■ Brief ■
The records below are made of lines; count those holding the word "GitHub" and give the number only.

■ Extracted material ■
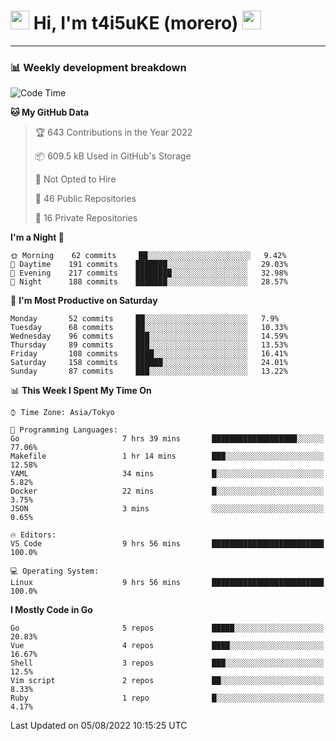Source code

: <!-- Title -->
<h1>
    <img src="https://emojis.slackmojis.com/emojis/images/1600385609/10490/cactuar.gif?1600385609" width="30"/> 
    Hi, I'm t4i5uKE (morero) 
    <img src="https://emojis.slackmojis.com/emojis/images/1600385609/10490/cactuar.gif?1600385609" width="30"/>
</h1>

---

<h3> 📊 Weekly development breakdown </h3>
<!-- waka-readme-stats -->

<!--START_SECTION:waka-->
![Code Time](http://img.shields.io/badge/Code%20Time-0%20secs-blue)

**🐱 My GitHub Data** 

> 🏆 643 Contributions in the Year 2022
 > 
> 📦 609.5 kB Used in GitHub's Storage 
 > 
> 🚫 Not Opted to Hire
 > 
> 📜 46 Public Repositories 
 > 
> 🔑 16 Private Repositories  
 > 
**I'm a Night 🦉** 

```text
🌞 Morning    62 commits     ██░░░░░░░░░░░░░░░░░░░░░░░   9.42% 
🌆 Daytime    191 commits    ███████░░░░░░░░░░░░░░░░░░   29.03% 
🌃 Evening    217 commits    ████████░░░░░░░░░░░░░░░░░   32.98% 
🌙 Night      188 commits    ███████░░░░░░░░░░░░░░░░░░   28.57%

```
📅 **I'm Most Productive on Saturday** 

```text
Monday       52 commits     ██░░░░░░░░░░░░░░░░░░░░░░░   7.9% 
Tuesday      68 commits     ██░░░░░░░░░░░░░░░░░░░░░░░   10.33% 
Wednesday    96 commits     ███░░░░░░░░░░░░░░░░░░░░░░   14.59% 
Thursday     89 commits     ███░░░░░░░░░░░░░░░░░░░░░░   13.53% 
Friday       108 commits    ████░░░░░░░░░░░░░░░░░░░░░   16.41% 
Saturday     158 commits    ██████░░░░░░░░░░░░░░░░░░░   24.01% 
Sunday       87 commits     ███░░░░░░░░░░░░░░░░░░░░░░   13.22%

```


📊 **This Week I Spent My Time On** 

```text
⌚︎ Time Zone: Asia/Tokyo

💬 Programming Languages: 
Go                       7 hrs 39 mins       ███████████████████░░░░░░   77.06% 
Makefile                 1 hr 14 mins        ███░░░░░░░░░░░░░░░░░░░░░░   12.58% 
YAML                     34 mins             █░░░░░░░░░░░░░░░░░░░░░░░░   5.82% 
Docker                   22 mins             █░░░░░░░░░░░░░░░░░░░░░░░░   3.75% 
JSON                     3 mins              ░░░░░░░░░░░░░░░░░░░░░░░░░   0.65%

🔥 Editors: 
VS Code                  9 hrs 56 mins       █████████████████████████   100.0%

💻 Operating System: 
Linux                    9 hrs 56 mins       █████████████████████████   100.0%

```

**I Mostly Code in Go** 

```text
Go                       5 repos             █████░░░░░░░░░░░░░░░░░░░░   20.83% 
Vue                      4 repos             ████░░░░░░░░░░░░░░░░░░░░░   16.67% 
Shell                    3 repos             ███░░░░░░░░░░░░░░░░░░░░░░   12.5% 
Vim script               2 repos             ██░░░░░░░░░░░░░░░░░░░░░░░   8.33% 
Ruby                     1 repo              █░░░░░░░░░░░░░░░░░░░░░░░░   4.17%

```



 Last Updated on 05/08/2022 10:15:25 UTC
<!--END_SECTION:waka-->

■ Response area ■
2